● **Activity**
Hunt through the entries for the word "internet" and copy each line in which it appears.

Data for processing START

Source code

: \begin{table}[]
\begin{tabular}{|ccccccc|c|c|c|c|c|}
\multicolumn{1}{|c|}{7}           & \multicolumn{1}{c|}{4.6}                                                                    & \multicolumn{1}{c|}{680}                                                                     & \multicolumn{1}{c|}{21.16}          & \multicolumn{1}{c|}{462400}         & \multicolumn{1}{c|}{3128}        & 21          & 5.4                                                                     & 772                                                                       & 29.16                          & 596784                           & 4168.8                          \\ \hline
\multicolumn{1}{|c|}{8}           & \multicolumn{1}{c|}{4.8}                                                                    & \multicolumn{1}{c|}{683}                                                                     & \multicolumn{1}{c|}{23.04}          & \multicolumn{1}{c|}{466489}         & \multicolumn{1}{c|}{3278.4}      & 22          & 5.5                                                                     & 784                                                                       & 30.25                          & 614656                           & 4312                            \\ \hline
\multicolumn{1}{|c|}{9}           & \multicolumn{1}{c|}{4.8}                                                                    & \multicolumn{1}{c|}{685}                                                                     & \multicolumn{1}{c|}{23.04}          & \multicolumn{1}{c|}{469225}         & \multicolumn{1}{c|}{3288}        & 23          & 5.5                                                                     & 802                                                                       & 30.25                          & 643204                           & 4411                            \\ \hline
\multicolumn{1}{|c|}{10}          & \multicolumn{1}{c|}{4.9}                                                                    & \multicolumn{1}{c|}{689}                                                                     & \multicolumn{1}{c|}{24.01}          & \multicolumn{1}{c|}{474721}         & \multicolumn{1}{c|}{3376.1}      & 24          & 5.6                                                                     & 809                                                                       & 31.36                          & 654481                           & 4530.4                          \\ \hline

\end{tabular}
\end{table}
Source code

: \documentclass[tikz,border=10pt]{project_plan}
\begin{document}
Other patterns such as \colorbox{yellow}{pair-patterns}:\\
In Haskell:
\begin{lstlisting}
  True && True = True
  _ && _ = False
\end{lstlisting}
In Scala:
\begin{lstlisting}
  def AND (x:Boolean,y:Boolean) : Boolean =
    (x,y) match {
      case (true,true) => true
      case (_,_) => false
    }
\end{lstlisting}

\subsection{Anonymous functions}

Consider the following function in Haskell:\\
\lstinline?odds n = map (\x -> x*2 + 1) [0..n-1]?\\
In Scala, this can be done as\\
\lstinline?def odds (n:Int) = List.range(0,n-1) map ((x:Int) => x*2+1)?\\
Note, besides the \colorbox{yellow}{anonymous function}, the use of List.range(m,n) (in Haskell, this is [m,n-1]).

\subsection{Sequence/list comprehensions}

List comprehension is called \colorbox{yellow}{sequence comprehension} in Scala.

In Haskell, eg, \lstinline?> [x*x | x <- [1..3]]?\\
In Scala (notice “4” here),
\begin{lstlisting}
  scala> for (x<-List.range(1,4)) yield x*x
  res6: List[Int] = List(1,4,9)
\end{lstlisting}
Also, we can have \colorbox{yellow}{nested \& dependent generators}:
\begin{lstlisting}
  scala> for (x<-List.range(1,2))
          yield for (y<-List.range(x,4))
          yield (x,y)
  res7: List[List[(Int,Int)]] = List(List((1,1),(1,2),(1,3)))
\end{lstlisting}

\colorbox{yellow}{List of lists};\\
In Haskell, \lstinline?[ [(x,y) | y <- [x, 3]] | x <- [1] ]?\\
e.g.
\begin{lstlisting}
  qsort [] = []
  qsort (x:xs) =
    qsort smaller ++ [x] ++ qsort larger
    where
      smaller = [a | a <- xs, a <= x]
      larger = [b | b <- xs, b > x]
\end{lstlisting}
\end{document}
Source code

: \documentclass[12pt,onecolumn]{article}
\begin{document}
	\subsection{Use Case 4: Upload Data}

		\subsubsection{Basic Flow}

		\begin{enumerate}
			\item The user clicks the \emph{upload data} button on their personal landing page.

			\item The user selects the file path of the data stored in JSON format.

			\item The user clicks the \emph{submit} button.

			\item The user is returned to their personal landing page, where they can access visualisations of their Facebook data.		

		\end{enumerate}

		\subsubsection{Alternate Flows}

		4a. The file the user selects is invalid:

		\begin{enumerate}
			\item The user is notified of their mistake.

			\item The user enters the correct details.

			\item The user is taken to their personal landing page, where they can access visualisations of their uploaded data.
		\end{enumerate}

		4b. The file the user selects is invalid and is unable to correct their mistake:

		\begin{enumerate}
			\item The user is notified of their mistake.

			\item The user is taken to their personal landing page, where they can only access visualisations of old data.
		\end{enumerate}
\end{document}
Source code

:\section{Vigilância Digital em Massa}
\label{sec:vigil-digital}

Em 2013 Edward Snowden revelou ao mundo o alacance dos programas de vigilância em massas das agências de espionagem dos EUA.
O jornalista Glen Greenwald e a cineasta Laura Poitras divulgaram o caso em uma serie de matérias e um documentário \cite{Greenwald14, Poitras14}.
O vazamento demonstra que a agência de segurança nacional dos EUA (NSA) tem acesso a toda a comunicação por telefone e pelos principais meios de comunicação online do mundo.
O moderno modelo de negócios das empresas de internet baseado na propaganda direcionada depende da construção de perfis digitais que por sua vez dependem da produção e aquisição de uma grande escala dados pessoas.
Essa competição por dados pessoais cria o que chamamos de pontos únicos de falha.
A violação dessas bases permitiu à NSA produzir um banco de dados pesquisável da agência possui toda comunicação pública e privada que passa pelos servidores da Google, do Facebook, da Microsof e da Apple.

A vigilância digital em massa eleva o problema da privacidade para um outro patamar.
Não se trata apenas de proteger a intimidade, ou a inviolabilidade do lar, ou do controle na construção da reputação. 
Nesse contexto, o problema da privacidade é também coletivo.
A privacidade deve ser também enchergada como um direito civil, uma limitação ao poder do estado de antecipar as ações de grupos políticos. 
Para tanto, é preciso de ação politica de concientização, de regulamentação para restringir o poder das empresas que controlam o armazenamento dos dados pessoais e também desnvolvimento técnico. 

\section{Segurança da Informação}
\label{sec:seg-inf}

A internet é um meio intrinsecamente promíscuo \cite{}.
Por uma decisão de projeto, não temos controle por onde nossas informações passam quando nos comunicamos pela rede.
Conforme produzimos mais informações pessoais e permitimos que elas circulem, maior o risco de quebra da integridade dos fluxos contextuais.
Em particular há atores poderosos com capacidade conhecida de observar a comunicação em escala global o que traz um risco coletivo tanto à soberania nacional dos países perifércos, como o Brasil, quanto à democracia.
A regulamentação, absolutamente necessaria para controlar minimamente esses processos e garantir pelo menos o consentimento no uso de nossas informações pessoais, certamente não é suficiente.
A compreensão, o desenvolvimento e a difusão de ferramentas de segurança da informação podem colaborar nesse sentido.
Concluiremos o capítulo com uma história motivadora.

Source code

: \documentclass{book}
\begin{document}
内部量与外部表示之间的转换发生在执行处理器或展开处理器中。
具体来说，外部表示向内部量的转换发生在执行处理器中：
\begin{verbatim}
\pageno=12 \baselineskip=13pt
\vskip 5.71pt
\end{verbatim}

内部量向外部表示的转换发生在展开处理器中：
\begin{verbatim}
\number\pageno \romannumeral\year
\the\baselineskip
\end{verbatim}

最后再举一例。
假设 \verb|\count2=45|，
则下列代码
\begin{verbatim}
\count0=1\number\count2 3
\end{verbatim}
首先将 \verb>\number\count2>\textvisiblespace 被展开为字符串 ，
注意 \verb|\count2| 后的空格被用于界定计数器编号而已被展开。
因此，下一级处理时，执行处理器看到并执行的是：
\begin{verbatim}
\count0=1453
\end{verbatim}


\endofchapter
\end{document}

Data for processing END

● **Task result**
O moderno modelo de negócios das empresas de internet baseado na propaganda direcionada depende da construção de perfis digitais que por sua vez dependem da produção e aquisição de uma grande escala dados pessoas.
A internet é um meio intrinsecamente promíscuo \cite{}.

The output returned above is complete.